_YOUR INSTRUCTIONS:_
In the records below, some lines contain the word "excel都可以". Copy each of them.

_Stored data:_
# # #

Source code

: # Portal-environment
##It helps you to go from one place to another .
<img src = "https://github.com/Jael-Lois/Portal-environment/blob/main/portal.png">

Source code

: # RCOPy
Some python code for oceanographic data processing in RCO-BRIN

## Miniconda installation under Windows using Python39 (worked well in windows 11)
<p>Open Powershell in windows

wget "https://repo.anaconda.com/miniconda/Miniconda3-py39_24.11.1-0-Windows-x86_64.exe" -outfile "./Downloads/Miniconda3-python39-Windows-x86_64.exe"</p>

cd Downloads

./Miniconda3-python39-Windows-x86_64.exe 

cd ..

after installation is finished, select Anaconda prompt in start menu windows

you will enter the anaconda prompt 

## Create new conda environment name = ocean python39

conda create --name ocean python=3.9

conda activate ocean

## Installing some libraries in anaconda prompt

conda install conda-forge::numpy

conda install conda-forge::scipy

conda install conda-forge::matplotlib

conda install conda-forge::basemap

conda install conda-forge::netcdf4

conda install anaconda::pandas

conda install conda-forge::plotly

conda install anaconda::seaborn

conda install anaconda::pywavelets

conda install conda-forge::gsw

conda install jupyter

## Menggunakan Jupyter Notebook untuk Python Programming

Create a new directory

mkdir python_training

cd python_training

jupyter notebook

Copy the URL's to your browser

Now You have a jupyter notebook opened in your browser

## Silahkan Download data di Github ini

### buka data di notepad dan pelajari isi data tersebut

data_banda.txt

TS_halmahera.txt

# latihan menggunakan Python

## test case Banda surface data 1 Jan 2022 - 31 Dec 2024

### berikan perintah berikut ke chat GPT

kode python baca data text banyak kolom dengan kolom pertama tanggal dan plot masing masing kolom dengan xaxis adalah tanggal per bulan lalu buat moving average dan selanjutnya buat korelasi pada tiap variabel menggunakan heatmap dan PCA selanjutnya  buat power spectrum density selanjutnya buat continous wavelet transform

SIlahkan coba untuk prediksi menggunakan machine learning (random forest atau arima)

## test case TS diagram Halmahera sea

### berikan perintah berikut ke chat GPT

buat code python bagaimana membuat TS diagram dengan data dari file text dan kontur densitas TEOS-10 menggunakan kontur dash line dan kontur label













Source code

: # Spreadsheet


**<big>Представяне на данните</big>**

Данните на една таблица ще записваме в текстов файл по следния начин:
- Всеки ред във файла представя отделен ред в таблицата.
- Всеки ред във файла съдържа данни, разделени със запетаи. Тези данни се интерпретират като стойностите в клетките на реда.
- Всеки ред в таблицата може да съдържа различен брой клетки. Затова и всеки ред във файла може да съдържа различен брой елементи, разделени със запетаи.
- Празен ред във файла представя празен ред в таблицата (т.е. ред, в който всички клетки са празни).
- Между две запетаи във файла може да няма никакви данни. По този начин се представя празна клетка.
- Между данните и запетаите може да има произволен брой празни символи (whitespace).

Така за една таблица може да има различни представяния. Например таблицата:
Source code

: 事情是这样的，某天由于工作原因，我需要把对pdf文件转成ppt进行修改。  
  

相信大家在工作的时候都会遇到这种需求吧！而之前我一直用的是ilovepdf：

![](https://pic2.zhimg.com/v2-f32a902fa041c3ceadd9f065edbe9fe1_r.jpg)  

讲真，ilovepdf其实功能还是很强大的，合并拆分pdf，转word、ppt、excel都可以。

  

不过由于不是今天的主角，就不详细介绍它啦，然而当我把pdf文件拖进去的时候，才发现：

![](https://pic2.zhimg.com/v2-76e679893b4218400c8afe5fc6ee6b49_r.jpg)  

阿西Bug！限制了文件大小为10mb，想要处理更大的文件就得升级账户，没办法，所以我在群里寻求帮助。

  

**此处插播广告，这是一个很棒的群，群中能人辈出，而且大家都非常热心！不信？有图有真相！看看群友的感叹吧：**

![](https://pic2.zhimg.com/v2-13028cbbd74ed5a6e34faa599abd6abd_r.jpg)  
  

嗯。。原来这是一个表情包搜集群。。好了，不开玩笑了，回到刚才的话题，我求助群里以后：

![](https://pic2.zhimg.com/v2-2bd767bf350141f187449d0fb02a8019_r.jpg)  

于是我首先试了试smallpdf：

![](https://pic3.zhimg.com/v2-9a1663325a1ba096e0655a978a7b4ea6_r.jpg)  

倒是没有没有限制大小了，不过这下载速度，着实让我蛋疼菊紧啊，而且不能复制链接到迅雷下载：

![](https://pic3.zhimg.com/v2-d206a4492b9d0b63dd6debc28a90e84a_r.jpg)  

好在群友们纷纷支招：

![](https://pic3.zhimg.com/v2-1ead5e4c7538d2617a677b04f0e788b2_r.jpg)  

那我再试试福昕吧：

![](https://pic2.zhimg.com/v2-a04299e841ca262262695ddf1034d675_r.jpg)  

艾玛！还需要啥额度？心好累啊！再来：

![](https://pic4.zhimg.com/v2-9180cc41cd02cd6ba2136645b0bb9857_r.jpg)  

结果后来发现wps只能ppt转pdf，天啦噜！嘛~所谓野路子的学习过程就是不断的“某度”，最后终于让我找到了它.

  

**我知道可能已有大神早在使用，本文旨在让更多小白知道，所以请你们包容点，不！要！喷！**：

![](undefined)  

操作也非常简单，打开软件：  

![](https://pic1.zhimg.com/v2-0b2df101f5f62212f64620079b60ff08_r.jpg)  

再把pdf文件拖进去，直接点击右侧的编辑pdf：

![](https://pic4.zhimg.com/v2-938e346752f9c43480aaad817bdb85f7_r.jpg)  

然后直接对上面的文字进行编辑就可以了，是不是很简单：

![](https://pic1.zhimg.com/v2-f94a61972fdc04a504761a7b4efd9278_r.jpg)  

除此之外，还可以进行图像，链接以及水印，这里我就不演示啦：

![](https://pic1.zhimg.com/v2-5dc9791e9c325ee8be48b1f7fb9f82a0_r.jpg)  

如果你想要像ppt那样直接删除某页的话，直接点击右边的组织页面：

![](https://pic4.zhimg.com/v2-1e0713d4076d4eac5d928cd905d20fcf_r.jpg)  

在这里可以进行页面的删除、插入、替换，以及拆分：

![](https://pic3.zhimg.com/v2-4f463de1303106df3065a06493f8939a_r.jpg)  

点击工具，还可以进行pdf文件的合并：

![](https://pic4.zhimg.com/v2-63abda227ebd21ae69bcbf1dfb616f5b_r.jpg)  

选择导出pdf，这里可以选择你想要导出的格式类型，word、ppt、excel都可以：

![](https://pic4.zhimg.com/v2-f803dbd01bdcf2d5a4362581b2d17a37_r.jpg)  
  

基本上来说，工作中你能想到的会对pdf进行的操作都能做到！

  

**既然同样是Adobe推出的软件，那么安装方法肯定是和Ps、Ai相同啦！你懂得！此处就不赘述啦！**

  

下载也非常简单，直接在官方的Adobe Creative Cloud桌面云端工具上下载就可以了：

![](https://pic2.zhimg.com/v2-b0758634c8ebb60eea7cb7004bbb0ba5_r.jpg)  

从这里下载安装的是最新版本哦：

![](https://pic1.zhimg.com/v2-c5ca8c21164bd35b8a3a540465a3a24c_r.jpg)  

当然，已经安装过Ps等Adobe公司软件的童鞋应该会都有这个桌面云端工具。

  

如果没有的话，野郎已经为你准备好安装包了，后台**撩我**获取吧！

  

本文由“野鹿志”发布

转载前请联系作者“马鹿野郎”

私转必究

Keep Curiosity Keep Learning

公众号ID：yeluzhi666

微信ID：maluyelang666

# # #

_RESULT OF THE TASK:_
讲真，ilovepdf其实功能还是很强大的，合并拆分pdf，转word、ppt、excel都可以。
选择导出pdf，这里可以选择你想要导出的格式类型，word、ppt、excel都可以：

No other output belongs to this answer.